Wir dürfen auch diese Annahme kundtun: Nein, Bürgermeister Müller glaubt nicht wirklich, dass er mit der DW und anderen Privatkonzernen die Mieter_innen zufriedenstellen kann. Wir wiederum gehen nicht davon aus, dass die Deutsche Wohnen die GSW-Bestände einfach so verkaufen wird, nur, weil es da ein paar Probleme gibt, die sie in der langen Zeit, in der sie nun schon deren Eigentümerin ist, außerdem längst hätte beheben müssen.
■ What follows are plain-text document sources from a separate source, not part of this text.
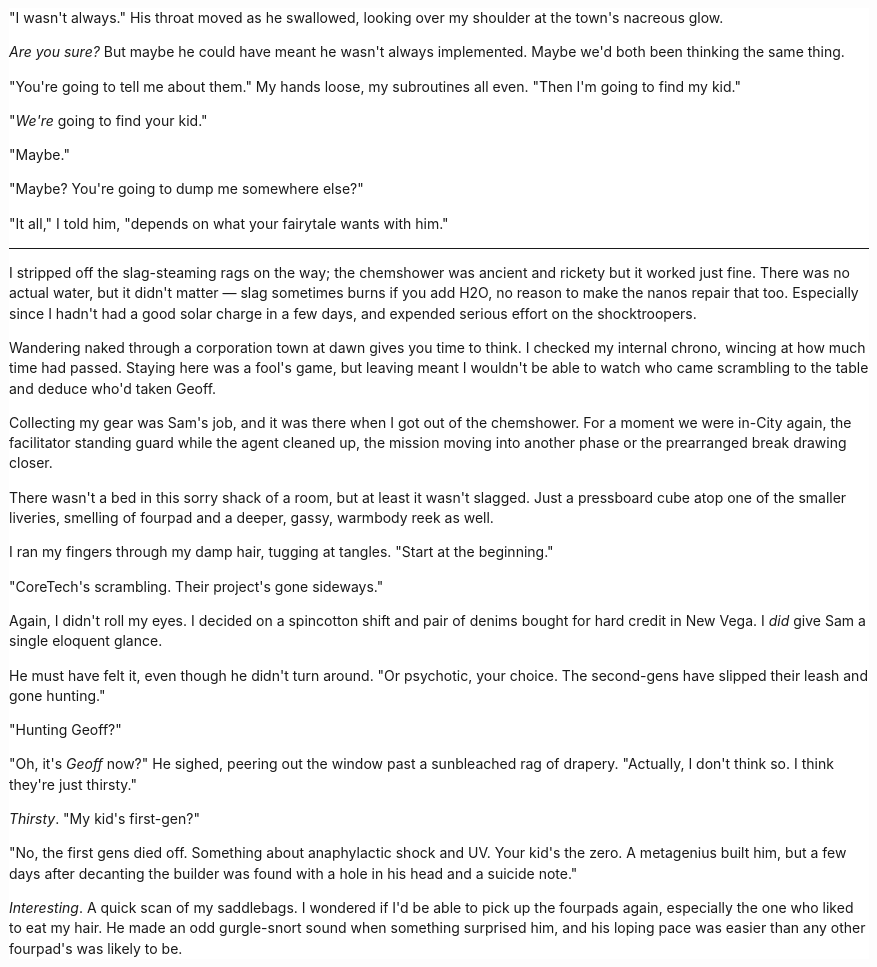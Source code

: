 "I wasn't always." His throat moved as he swallowed, looking over my shoulder at the town's nacreous glow.

_Are you sure?_ But maybe he could have meant he wasn't always implemented. Maybe we'd both been thinking the same thing.

"You're going to tell me about them." My hands loose, my subroutines all even. "Then I'm going to find my kid."

"_We're_ going to find your kid."

"Maybe."

"Maybe? You're going to dump me somewhere else?"

"It all," I told him, "depends on what your fairytale wants with him."

----

I stripped off the slag-steaming rags on the way; the chemshower was ancient and rickety but it worked just fine. There was no actual water, but it didn't matter — slag sometimes burns if you add H2O, no reason to make the nanos repair that too. Especially since I hadn't had a good solar charge in a few days, and expended serious effort on the shocktroopers.

Wandering naked through a corporation town at dawn gives you time to think. I checked my internal chrono, wincing at how much time had passed. Staying here was a fool's game, but leaving meant I wouldn't be able to watch who came scrambling to the table and deduce who'd taken Geoff.

Collecting my gear was Sam's job, and it was there when I got out of the chemshower. For a moment we were in-City again, the facilitator standing guard while the agent cleaned up, the mission moving into another phase or the prearranged break drawing closer.

There wasn't a bed in this sorry shack of a room, but at least it wasn't slagged. Just a pressboard cube atop one of the smaller liveries, smelling of fourpad and a deeper, gassy, warmbody reek as well.

I ran my fingers through my damp hair, tugging at tangles. "Start at the beginning."

"CoreTech's scrambling. Their project's gone sideways."

Again, I didn't roll my eyes. I decided on a spincotton shift and pair of denims bought for hard credit in New Vega. I _did_ give Sam a single eloquent glance.

He must have felt it, even though he didn't turn around. "Or psychotic, your choice. The second-gens have slipped their leash and gone hunting."

"Hunting Geoff?"

"Oh, it's _Geoff_ now?" He sighed, peering out the window past a sunbleached rag of drapery. "Actually, I don't think so. I think they're just thirsty."

_Thirsty_. "My kid's first-gen?"

"No, the first gens died off. Something about anaphylactic shock and UV. Your kid's the zero. A metagenius built him, but a few days after decanting the builder was found with a hole in his head and a suicide note."

_Interesting_. A quick scan of my saddlebags. I wondered if I'd be able to pick up the fourpads again, especially the one who liked to eat my hair. He made an odd gurgle-snort sound when something surprised him, and his loping pace was easier than any other fourpad's was likely to be.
Wenn, dann gibt sie nur ein paar – sic! – besonders problematische Häuser ab und kauft dafür „bessere“ in höherer Anzahl hinzu. Leider haben wir gerade nicht im Kopf, wo in Berlin sie gerade ein paar Gebäude abgegeben hat, es war keine sehr große Nachricht, aber dafür greift sie nach dem Florakiez und nach der Karl-Marx-Allee und liefert sich in letzterem Fall heftige Kämpfe mit dem Bezirk, der das nicht wollte. Wenn der Senat zum Zuge kommen sollte, wenn die DW mal etwas abgibt, dann wird er wohl zu Markt- oder Mondpreisen kaufen, um Erfolge bei der Rekommunalisierung vorweisen zu können. Wie zuletzt beim Kosmosviertel in Alt-Glienicke werden uns Bürger_innen die Kaufpreise selbstredend verschwiegen werden.
Die wesentlich günstigere Variante der Enteignung ist Herrn Müller jedoch schlicht wesensfremd. Vielleicht irren wir uns ja auch und alles wird gut, mit und trotz Herrn Müller. Wir wünschen den Mieter_innen in Steglitz-Zehlendorf ganz herzlich, dass sie Gehör finden und
daher heute unsere Solidarität mit den Menschen von „Mieter*innenprotest Deutsche Wohnen“ im Südwesten.